Nowadays every mother or mother-to-be is scrutinised by the public and the press for her appearance, lifestyle choices and approach to motherhood.
If it isn't Chrissy Teigen being reproached for going out for date night with her husband a week after their daughter was born, it's Giovanna Fletcher being criticised for having a bump 11 days after giving birth.
It isn't just the rich and famous who are subject to such scrutiny, of course, it happens everywhere, whether it's women being shamed for breastfeeding in public or made to feel guilty for working full-time and having a nanny.
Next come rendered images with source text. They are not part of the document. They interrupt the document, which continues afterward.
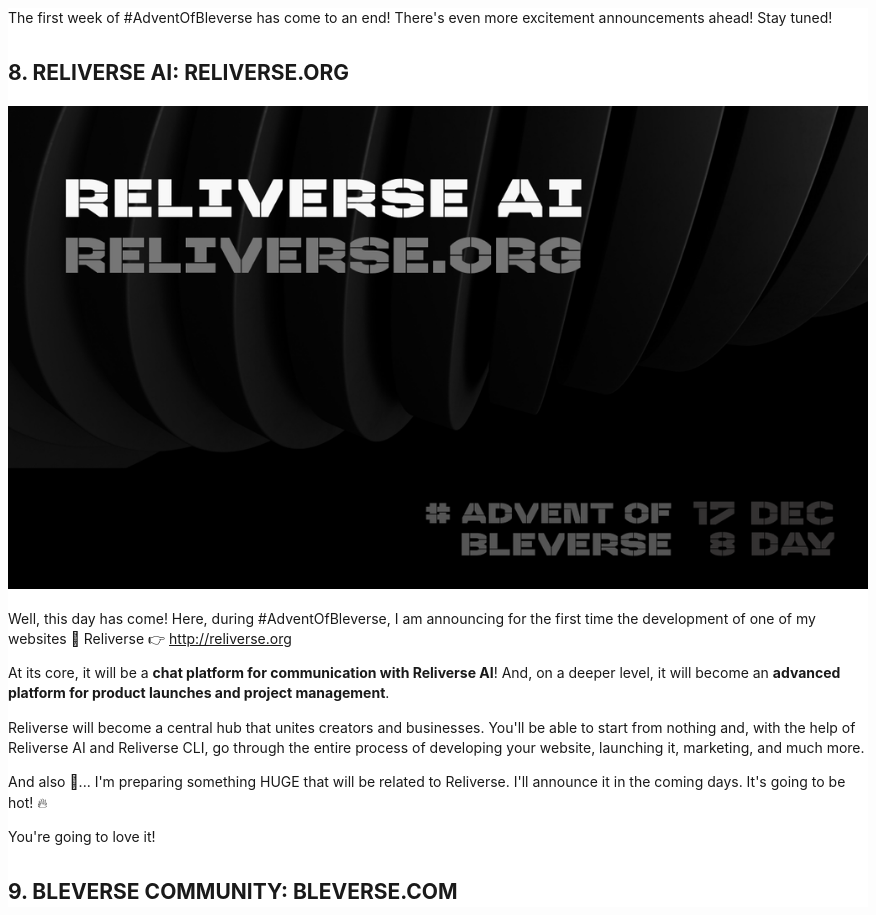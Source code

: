 The first week of #AdventOfBleverse has come to an end! There's even more excitement announcements ahead! Stay tuned!

## 8. RELIVERSE AI: RELIVERSE.ORG

![cover](<../../../public/aob/8.png>)

Well, this day has come! Here, during #AdventOfBleverse, I am announcing for the first time the development of one of my websites 🎉 Reliverse 👉 <http://reliverse.org>

At its core, it will be a **chat platform for communication with Reliverse AI**! And, on a deeper level, it will become an **advanced platform for product launches and project management**.

Reliverse will become a central hub that unites creators and businesses. You'll be able to start from nothing and, with the help of Reliverse AI and Reliverse CLI, go through the entire process of developing your website, launching it, marketing, and much more.

And also 🤫... I'm preparing something HUGE that will be related to Reliverse. I'll announce it in the coming days. It's going to be hot! 🔥

You're going to love it!

## 9. BLEVERSE COMMUNITY: BLEVERSE.COM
As a feminist, Adichie has long challenged the status quo when it comes to the position of women and girls in society. And she doesn't want to perform, not as a mother, not as a woman, not ever.
"The problem with gender is that it prescribes how we should be rather than recognising how we are," she writes in her essay We Should All Be Feminists, which was adapted from her TEDx talk of the same name. "Imagine how much happier we would be, how much freer to be our true individual selves, if we didn't have the weight of gender expectations."
And as a new mother, she has done exactly that: exercising her right to experience pregnancy and define motherhood on her own terms.